What you will do: The answer is a single figure: how many lines below contain the word "text".

Supplied records:

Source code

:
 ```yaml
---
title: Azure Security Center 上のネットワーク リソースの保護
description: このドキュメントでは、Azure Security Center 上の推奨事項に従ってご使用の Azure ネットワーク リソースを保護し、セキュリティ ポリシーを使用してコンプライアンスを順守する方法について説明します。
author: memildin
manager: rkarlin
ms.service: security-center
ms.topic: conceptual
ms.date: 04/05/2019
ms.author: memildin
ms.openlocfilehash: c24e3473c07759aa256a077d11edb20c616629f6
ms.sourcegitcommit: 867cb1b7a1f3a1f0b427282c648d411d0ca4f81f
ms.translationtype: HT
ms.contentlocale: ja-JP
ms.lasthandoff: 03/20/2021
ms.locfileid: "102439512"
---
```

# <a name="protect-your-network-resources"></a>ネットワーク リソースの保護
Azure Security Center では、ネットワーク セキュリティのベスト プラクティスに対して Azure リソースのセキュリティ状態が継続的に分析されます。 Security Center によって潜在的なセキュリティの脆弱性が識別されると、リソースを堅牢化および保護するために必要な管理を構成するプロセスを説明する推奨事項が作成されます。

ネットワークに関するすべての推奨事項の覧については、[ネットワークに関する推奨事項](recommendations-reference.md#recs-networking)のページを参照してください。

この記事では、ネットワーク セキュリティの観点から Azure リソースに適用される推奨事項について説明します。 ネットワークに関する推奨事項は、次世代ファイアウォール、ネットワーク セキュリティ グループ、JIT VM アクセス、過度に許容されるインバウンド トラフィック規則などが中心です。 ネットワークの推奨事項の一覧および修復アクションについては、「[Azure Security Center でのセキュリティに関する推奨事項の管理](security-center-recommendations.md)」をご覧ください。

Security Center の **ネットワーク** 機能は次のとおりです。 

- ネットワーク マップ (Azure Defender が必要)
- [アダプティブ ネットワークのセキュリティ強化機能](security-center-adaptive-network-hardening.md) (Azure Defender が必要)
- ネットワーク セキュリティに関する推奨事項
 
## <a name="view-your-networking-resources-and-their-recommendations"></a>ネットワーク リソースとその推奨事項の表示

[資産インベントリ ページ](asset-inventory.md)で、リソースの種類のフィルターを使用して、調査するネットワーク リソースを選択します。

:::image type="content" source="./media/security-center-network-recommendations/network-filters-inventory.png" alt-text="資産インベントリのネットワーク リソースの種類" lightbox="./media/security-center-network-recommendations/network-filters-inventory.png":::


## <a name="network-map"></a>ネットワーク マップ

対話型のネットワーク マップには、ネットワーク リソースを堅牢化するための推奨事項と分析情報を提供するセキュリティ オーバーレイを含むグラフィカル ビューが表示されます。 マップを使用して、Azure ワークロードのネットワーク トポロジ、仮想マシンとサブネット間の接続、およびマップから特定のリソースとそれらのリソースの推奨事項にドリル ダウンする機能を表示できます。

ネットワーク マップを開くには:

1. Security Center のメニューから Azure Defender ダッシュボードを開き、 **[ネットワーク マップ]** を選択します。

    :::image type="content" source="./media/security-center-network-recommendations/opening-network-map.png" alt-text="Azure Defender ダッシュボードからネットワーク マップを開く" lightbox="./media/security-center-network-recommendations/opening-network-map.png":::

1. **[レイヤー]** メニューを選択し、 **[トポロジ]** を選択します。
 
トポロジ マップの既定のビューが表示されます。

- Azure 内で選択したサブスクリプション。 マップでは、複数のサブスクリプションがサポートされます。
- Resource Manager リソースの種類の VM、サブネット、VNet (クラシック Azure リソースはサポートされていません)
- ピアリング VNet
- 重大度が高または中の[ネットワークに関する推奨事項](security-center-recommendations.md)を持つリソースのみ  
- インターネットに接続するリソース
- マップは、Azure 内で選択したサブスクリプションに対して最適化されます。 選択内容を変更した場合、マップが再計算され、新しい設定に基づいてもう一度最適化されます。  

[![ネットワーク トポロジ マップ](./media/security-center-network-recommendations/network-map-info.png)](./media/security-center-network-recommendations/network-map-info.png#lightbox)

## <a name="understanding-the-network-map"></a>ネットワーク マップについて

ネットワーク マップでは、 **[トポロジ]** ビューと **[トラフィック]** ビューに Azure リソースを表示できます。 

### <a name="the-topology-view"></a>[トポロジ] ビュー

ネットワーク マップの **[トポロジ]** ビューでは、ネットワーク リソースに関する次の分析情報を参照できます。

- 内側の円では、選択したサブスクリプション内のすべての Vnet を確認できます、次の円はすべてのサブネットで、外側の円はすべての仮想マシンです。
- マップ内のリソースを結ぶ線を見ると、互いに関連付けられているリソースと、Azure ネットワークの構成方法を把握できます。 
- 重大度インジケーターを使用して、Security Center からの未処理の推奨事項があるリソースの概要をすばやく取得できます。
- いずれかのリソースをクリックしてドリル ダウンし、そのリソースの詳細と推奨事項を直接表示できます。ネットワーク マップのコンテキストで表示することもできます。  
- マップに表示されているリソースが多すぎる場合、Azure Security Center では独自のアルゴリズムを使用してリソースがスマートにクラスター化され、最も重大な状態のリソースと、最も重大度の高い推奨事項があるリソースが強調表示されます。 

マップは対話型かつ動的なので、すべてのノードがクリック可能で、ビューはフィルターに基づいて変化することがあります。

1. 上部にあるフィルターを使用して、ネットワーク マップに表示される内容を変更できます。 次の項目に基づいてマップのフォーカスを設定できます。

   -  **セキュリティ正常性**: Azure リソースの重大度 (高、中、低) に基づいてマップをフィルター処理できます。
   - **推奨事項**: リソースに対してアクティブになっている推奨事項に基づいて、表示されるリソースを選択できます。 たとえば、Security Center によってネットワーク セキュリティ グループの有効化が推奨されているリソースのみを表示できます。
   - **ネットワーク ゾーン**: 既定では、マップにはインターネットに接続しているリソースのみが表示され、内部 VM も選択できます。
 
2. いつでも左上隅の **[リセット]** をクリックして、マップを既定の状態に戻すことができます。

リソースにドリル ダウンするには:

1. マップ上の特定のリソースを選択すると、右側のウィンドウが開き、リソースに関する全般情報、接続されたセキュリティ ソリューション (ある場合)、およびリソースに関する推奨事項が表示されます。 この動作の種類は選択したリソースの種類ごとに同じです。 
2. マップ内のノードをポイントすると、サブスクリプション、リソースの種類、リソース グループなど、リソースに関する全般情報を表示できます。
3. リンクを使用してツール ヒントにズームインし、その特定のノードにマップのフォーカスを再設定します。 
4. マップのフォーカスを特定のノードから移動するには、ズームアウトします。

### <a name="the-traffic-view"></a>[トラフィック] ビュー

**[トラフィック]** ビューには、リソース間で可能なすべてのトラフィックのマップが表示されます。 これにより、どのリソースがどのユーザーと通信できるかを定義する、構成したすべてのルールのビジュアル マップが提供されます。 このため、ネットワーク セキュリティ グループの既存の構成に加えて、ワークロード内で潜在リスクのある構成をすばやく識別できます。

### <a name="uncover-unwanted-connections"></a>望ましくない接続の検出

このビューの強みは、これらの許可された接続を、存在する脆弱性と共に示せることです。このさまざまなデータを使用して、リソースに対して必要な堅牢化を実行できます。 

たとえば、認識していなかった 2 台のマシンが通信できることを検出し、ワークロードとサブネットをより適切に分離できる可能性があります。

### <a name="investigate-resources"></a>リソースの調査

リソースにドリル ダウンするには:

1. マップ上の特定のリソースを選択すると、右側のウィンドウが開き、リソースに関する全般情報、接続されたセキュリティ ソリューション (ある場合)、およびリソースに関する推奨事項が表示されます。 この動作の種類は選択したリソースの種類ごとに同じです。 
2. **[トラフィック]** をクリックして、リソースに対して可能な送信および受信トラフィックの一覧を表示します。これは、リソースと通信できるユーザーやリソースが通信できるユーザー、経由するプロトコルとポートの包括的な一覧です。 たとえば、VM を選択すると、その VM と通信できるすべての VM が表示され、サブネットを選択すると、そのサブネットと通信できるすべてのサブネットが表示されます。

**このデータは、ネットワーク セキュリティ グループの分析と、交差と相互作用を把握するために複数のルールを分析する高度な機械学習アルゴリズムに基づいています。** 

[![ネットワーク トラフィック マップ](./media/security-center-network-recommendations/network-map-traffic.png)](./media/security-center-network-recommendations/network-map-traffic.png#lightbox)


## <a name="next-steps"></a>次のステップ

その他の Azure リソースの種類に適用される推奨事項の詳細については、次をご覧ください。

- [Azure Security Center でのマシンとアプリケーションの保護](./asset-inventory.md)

Result for this exercise: 2